> [Your goal]: Write out each record in full and exactly as given. Skip any pictures.

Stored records
_____

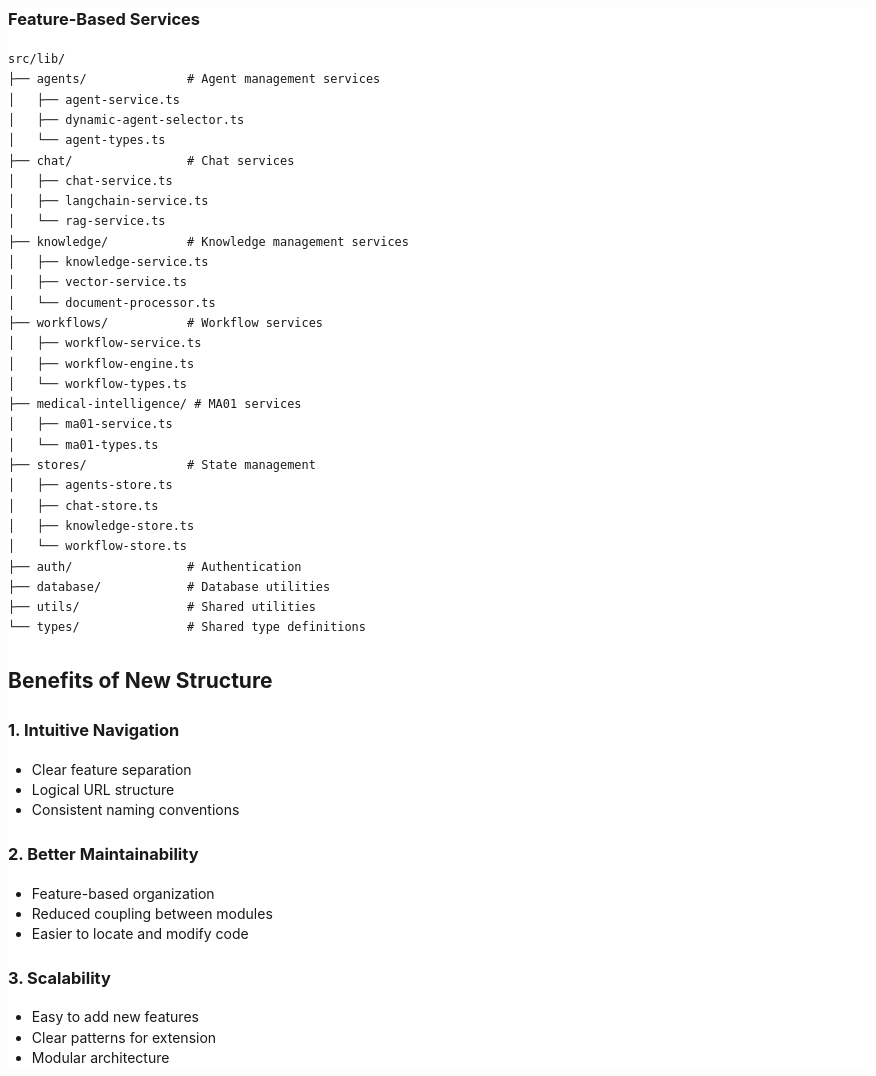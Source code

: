 ### Feature-Based Services
```
src/lib/
├── agents/              # Agent management services
│   ├── agent-service.ts
│   ├── dynamic-agent-selector.ts
│   └── agent-types.ts
├── chat/                # Chat services
│   ├── chat-service.ts
│   ├── langchain-service.ts
│   └── rag-service.ts
├── knowledge/           # Knowledge management services
│   ├── knowledge-service.ts
│   ├── vector-service.ts
│   └── document-processor.ts
├── workflows/           # Workflow services
│   ├── workflow-service.ts
│   ├── workflow-engine.ts
│   └── workflow-types.ts
├── medical-intelligence/ # MA01 services
│   ├── ma01-service.ts
│   └── ma01-types.ts
├── stores/              # State management
│   ├── agents-store.ts
│   ├── chat-store.ts
│   ├── knowledge-store.ts
│   └── workflow-store.ts
├── auth/                # Authentication
├── database/            # Database utilities
├── utils/               # Shared utilities
└── types/               # Shared type definitions
```

## Benefits of New Structure

### 1. **Intuitive Navigation**
- Clear feature separation
- Logical URL structure
- Consistent naming conventions

### 2. **Better Maintainability**
- Feature-based organization
- Reduced coupling between modules
- Easier to locate and modify code

### 3. **Scalability**
- Easy to add new features
- Clear patterns for extension
- Modular architecture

_____

> [Written answer]:
Source code

: ### Feature-Based Services
```
src/lib/
├── agents/              # Agent management services
│   ├── agent-service.ts
│   ├── dynamic-agent-selector.ts
│   └── agent-types.ts
├── chat/                # Chat services
│   ├── chat-service.ts
│   ├── langchain-service.ts
│   └── rag-service.ts
├── knowledge/           # Knowledge management services
│   ├── knowledge-service.ts
│   ├── vector-service.ts
│   └── document-processor.ts
├── workflows/           # Workflow services
│   ├── workflow-service.ts
│   ├── workflow-engine.ts
│   └── workflow-types.ts
├── medical-intelligence/ # MA01 services
│   ├── ma01-service.ts
│   └── ma01-types.ts
├── stores/              # State management
│   ├── agents-store.ts
│   ├── chat-store.ts
│   ├── knowledge-store.ts
│   └── workflow-store.ts
├── auth/                # Authentication
├── database/            # Database utilities
├── utils/               # Shared utilities
└── types/               # Shared type definitions
```

## Benefits of New Structure

### 1. **Intuitive Navigation**
- Clear feature separation
- Logical URL structure
- Consistent naming conventions

### 2. **Better Maintainability**
- Feature-based organization
- Reduced coupling between modules
- Easier to locate and modify code

### 3. **Scalability**
- Easy to add new features
- Clear patterns for extension
- Modular architecture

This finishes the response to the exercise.